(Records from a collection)
* * * * *
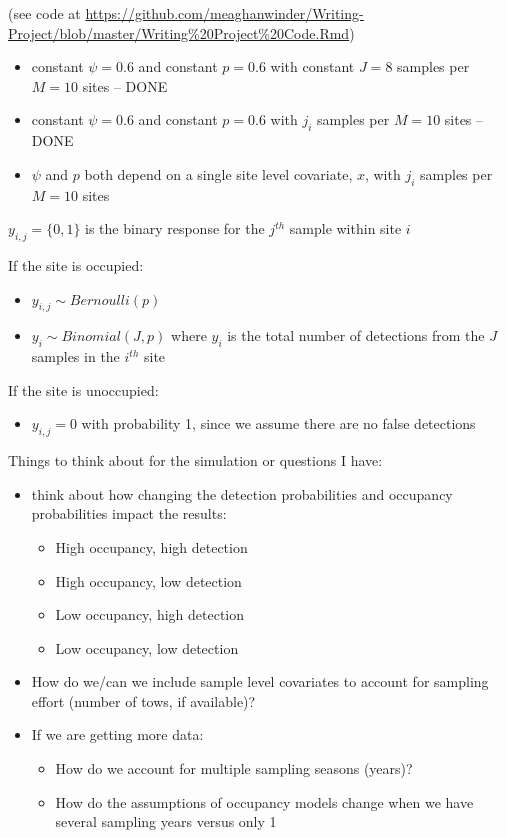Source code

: \documentclass[12pt]{article}\usepackage[]{graphicx}\usepackage[]{color}
\begin{document}
 (see code at \url{https://github.com/meaghanwinder/Writing-Project/blob/master/Writing%20Project%20Code.Rmd})

\begin{itemize}
\item constant $\psi = 0.6$ and constant $p = 0.6$ with constant $J = 8$ samples per $M = 10$ sites -- DONE
\item constant $\psi = 0.6$ and constant $p = 0.6$ with $j_i$ samples per $M = 10$ sites -- DONE
\item $\psi$ and $p$ both depend on a single site level covariate, $x$, with $j_i$ samples per $M = 10$ sites
\end{itemize}

$y_{i,j} = \{0, 1\}$ is the binary response for the $j^{th}$ sample within site $i$

If the site is occupied: 
\begin{itemize}
\item $y_{i,j} \sim Bernoulli(p)$
\item $y_i \sim Binomial(J, p)$ where $y_i$ is the total number of detections from the $J$ samples in the $i^{th}$ site 
\end{itemize}

If the site is unoccupied: 
\begin{itemize}
\item $y_{i,j} = 0$ with probability 1, since we assume there are no false detections
\end{itemize}







Things to think about for the simulation or questions I have: 
\begin{itemize}
\item think about how changing the detection probabilities and occupancy probabilities impact the results: 
	\begin{itemize}
	\item High occupancy, high detection
	\item High occupancy, low detection 
	\item Low occupancy, high detection 
	\item Low occupancy, low detection 
	\end{itemize}
\item How do we/can we include sample level covariates to account for sampling effort (number of tows, if available)?
\item If we are getting more data:
	\begin{itemize}
	\item How do we account for multiple sampling seasons (years)? 
	\item How do the assumptions of occupancy models change when we have several sampling years versus only 1
\end{itemize}
\end{itemize}
\end{document}
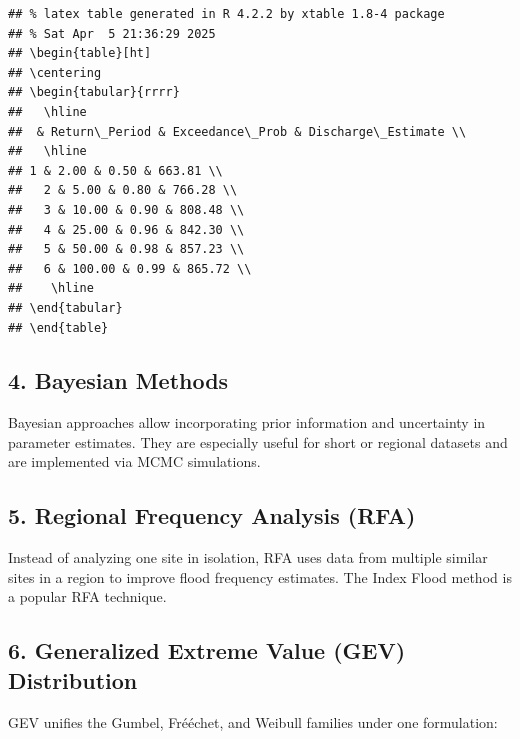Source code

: \documentclass{tufte-handout}\usepackage[]{graphicx}\usepackage[]{xcolor}
\makeatletter
\newenvironment{kframe}{%
 \def\at@end@of@kframe{}%
 \ifinner\ifhmode%
  \def\at@end@of@kframe{\end{minipage}}%
  \begin{minipage}{\columnwidth}%
 \fi\fi%
 \def\FrameCommand##1{\hskip\@totalleftmargin \hskip-\fboxsep
 \colorbox{shadecolor}{##1}\hskip-\fboxsep
     \hskip-\linewidth \hskip-\@totalleftmargin \hskip\columnwidth}%
 \MakeFramed {\advance\hsize-\width
   \@totalleftmargin\z@ \linewidth\hsize
   \@setminipage}}%
 {\par\unskip\endMakeFramed%
 \at@end@of@kframe}
\newenvironment{knitrout}{}{} %
\makeatother
\begin{document}
\begin{knitrout}
\color{fgcolor}\begin{kframe}
\begin{verbatim}
## % latex table generated in R 4.2.2 by xtable 1.8-4 package
## % Sat Apr  5 21:36:29 2025
## \begin{table}[ht]
## \centering
## \begin{tabular}{rrrr}
##   \hline
##  & Return\_Period & Exceedance\_Prob & Discharge\_Estimate \\ 
##   \hline
## 1 & 2.00 & 0.50 & 663.81 \\ 
##   2 & 5.00 & 0.80 & 766.28 \\ 
##   3 & 10.00 & 0.90 & 808.48 \\ 
##   4 & 25.00 & 0.96 & 842.30 \\ 
##   5 & 50.00 & 0.98 & 857.23 \\ 
##   6 & 100.00 & 0.99 & 865.72 \\ 
##    \hline
## \end{tabular}
## \end{table}
\end{verbatim}
\end{kframe}
\end{knitrout}

\subsection{4. Bayesian Methods}

Bayesian approaches allow incorporating prior information and uncertainty in parameter estimates. They are especially useful for short or regional datasets and are implemented via MCMC simulations.

\subsection{5. Regional Frequency Analysis (RFA)}

Instead of analyzing one site in isolation, RFA uses data from multiple similar sites in a region to improve flood frequency estimates. The Index Flood method is a popular RFA technique.

\subsection{6. Generalized Extreme Value (GEV) Distribution}

GEV unifies the Gumbel, Fr\'{e}échet, and Weibull families under one formulation:
\end{document}
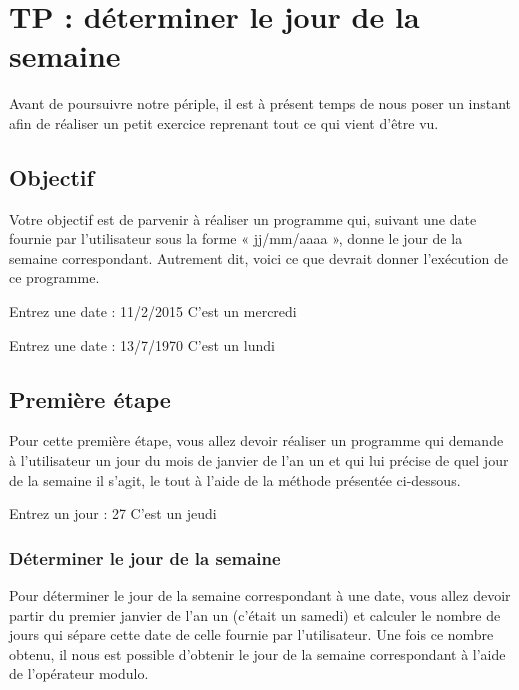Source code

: \chapter{TP : déterminer le jour de la semaine}
\label{TP-:-determiner-le-jour-de-la-semaine }

Avant de poursuivre notre périple, il est à présent temps de nous poser un
instant afin de réaliser un petit exercice reprenant tout ce qui vient
d'être vu.

\section{Objectif}
\label{objectif }

Votre objectif est de parvenir à réaliser un programme qui,
suivant une date fournie par l'utilisateur sous la forme « jj/mm/aaaa »,
donne le jour de la semaine correspondant. Autrement dit, voici ce que
devrait donner l'exécution de ce programme.

\begin{C}
Entrez une date : 11/2/2015
C'est un mercredi

Entrez une date : 13/7/1970
C'est un lundi
\end{C}

\section{Première étape}
\label{premiere-etape }

Pour cette première étape, vous allez devoir réaliser un programme qui
demande à l'utilisateur un jour du mois de janvier de l'an un et qui lui
précise de quel jour de la semaine il s'agit, le tout à l'aide de la
méthode présentée ci-dessous.

\begin{C}
Entrez un jour : 27
C’est un jeudi
\end{C}

\subsection{Déterminer le jour de la semaine}
\label{determiner-le-jour-de-la-semaine}

Pour déterminer le jour de la semaine correspondant à une date, vous
allez devoir partir du premier janvier de l'an un (c'était un samedi) et
calculer le nombre de jours qui sépare cette date de celle fournie par
l'utilisateur. Une fois ce nombre obtenu, il nous est possible d'obtenir
le jour de la semaine correspondant à l'aide de l'opérateur modulo.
* * * * *
Each line that contains the string "knitrout" counts once; report how many such lines the entries have, giving only the number.

Exercise output >> 3